With his lanky frame, use-worn banjo and full white beard, Seeger was an iconic figure in folk music who outlived his peers. He performed with the great minstrel Woody Guthrie in his younger days and wrote or co-wrote "If I Had a Hammer," ''Turn, Turn, Turn," ''Where Have All the Flowers Gone" and "Kisses Sweeter Than Wine." He lent his voice against Hitler and nuclear power. A cheerful warrior, he typically delivered his broadsides with an affable air and his fingers poised over the strings of his banjo.

In 2011, he walked nearly 2 miles with hundreds of protesters swirling around him holding signs and guitars, later admitting the attention embarrassed him. But with a simple gesture - extending his friendship - Seeger gave the protesters and even their opponents a moment of brotherhood the short-lived Occupy movement sorely needed.

When a policeman approached, Tao Rodriguez-Seeger said at the time he feared his grandfather would be hassled.

"He reached out and shook my hand and said, 'Thank you, thank you, this is beautiful,'" Rodriguez-Seeger said. "That really did it for me. The cops recognized what we were about. They wanted to help our march. They actually wanted to protect our march because they saw something beautiful. It's very hard to be anti-something beautiful."

That was a message Seeger spread his entire life.

Photo Gallery: Folk Music Legends

With The Weavers, a quartet organized in 1948, Seeger helped set the stage for a national folk revival. The group - Seeger, Lee Hays, Ronnie Gilbert and Fred Hellerman - churned out hit recordings of "Goodnight Irene," ''Tzena, Tzena" and "On Top of Old Smokey."

Seeger also was credited with popularizing "We Shall Overcome," which he printed in his publication "People's Song" in 1948. He later said his only contribution to the anthem of the civil rights movement was changing the second word from "will" to "shall," which he said "opens up the mouth better."

"Every kid who ever sat around a campfire singing an old song is indebted in some way to Pete Seeger," Arlo Guthrie once said.

His musical career was always braided tightly with his political activism, in which he advocated for causes ranging from civil rights to the cleanup of his beloved Hudson River. Seeger said he left the Communist Party around 1950 and later renounced it. But the association dogged him for years.

He was kept off commercial television for more than a decade after tangling with the House Un-American Activities Committee in 1955. Repeatedly pressed by the committee to reveal whether he had sung for Communists, Seeger responded sharply: "I love my country very dearly, and I greatly resent this implication that some of the places that I have sung and some of the people that I have known, and some of my opinions, whether they are religious or philosophical, or I might be a vegetarian, make me any le ss of an American."

He was charged with contempt of Congress, but the sentence was overturned on appeal.

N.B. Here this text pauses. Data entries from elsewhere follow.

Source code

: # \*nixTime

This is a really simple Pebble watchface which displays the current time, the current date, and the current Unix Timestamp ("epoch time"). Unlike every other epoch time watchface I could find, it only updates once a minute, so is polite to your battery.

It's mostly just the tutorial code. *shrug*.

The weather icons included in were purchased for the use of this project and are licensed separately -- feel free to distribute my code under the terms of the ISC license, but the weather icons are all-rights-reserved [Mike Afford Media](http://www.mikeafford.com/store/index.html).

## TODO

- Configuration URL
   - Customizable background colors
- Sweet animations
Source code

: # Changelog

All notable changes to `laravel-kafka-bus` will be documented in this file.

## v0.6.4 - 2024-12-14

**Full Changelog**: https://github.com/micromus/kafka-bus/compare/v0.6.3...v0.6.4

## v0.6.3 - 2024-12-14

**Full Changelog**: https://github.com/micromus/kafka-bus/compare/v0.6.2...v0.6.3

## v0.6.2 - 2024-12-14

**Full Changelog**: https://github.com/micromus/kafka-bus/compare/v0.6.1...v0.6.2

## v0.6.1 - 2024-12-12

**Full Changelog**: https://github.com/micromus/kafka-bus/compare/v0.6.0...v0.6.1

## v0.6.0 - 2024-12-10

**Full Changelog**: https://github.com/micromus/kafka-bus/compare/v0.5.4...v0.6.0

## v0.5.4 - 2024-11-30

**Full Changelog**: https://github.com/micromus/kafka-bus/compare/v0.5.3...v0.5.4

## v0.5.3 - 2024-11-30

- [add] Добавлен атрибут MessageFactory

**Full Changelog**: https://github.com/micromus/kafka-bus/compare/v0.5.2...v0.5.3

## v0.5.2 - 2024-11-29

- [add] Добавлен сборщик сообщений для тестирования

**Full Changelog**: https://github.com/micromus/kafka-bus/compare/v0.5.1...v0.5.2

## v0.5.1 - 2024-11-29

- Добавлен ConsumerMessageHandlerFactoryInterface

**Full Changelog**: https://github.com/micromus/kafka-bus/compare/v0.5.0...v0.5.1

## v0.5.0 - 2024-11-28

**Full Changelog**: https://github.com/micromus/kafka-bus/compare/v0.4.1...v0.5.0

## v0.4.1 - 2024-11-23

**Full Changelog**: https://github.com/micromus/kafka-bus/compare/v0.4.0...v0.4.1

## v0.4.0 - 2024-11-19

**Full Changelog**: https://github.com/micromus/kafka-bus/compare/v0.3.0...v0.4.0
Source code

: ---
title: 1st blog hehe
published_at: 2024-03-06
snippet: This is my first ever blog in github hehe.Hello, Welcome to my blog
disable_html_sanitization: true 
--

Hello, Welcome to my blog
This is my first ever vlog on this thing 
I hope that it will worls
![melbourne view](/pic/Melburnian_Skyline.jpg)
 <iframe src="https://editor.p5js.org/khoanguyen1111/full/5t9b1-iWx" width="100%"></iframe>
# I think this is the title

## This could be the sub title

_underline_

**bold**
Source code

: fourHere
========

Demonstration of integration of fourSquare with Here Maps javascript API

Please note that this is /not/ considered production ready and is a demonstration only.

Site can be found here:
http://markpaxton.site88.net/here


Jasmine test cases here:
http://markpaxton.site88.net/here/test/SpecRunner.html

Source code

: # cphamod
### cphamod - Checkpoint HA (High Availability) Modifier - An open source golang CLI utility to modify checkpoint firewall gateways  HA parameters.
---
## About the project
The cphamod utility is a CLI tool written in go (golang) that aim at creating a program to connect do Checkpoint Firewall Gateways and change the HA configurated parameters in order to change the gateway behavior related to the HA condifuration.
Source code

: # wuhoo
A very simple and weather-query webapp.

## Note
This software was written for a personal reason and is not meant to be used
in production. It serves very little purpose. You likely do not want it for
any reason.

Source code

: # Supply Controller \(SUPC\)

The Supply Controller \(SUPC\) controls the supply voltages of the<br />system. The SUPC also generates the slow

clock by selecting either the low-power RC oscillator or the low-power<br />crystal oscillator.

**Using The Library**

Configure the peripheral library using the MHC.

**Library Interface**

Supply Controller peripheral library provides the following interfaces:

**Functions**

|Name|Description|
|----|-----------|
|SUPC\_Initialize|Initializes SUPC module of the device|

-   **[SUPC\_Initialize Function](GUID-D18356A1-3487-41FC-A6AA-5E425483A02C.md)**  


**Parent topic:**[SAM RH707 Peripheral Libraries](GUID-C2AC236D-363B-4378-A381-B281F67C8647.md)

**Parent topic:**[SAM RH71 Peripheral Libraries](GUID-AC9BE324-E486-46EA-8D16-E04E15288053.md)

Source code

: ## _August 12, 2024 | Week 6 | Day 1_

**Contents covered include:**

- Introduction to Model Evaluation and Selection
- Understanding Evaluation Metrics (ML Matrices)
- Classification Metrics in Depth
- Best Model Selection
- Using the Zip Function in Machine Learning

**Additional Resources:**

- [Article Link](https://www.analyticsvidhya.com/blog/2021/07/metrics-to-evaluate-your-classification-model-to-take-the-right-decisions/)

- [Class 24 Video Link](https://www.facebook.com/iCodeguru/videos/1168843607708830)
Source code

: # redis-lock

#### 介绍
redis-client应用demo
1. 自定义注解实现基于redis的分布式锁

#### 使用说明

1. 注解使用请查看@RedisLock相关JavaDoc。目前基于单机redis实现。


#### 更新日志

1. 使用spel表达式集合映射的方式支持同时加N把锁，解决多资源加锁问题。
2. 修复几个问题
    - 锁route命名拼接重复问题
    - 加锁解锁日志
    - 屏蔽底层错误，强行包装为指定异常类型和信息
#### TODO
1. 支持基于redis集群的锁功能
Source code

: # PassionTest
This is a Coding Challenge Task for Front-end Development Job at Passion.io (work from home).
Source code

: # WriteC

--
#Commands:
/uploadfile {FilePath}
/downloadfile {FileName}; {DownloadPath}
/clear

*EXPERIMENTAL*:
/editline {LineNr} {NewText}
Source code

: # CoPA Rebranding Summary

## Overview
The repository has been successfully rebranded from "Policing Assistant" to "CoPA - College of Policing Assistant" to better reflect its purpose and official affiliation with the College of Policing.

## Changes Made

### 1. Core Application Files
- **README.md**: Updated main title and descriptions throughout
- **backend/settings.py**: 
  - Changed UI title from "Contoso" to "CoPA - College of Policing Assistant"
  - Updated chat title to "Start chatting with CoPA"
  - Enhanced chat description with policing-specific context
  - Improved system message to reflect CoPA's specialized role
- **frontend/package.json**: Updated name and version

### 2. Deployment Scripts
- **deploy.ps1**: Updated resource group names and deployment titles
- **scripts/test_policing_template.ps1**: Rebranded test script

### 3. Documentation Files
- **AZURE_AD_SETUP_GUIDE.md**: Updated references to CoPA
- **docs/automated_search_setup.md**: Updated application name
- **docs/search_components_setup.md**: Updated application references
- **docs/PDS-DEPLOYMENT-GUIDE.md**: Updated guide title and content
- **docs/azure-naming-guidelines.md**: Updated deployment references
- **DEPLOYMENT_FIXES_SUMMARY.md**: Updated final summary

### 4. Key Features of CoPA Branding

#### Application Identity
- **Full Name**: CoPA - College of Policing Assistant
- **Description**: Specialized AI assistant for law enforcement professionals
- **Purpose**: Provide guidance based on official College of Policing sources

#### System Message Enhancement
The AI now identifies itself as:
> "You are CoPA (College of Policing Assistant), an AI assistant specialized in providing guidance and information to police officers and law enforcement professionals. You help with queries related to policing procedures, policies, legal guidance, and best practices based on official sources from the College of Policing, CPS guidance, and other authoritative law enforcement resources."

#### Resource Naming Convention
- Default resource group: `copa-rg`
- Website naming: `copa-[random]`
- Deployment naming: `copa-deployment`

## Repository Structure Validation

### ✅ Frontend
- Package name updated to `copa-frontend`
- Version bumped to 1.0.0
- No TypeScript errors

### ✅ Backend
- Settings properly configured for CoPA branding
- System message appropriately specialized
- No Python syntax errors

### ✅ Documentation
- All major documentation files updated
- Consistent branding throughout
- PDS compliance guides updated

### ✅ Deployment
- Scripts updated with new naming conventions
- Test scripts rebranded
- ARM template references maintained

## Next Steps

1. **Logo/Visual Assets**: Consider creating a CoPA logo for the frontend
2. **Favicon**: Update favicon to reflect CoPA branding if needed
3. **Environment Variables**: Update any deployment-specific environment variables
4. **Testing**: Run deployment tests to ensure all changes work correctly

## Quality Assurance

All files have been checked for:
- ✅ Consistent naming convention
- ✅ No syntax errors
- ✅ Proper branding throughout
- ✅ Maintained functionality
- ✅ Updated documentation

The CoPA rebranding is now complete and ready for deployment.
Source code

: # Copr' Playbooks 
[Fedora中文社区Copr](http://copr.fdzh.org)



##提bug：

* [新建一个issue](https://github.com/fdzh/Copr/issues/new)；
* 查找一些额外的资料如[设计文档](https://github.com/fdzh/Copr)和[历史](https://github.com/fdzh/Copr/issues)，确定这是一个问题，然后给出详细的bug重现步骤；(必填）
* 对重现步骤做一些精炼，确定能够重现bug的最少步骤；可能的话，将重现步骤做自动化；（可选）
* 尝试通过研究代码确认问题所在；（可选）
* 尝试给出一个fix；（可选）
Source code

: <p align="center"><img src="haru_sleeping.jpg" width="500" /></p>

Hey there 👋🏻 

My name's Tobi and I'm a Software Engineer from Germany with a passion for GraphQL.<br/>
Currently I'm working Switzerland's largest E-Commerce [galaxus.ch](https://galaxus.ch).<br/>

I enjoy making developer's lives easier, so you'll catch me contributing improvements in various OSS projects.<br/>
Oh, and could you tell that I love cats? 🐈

Seeger called the 1950s, years when he was denied broadcast exposure, the high point of his career. He was on the road touring college campuses, spreading the music he, Guthrie, Huddie "Lead Belly" Ledbetter and others had created or preserved.

"The most important job I did was go from college to college to college to college, one after the other, usually small ones," he told The Associated Press in 2006. " ... And I showed the kids there's a lot of great music in this country they never played on the radio."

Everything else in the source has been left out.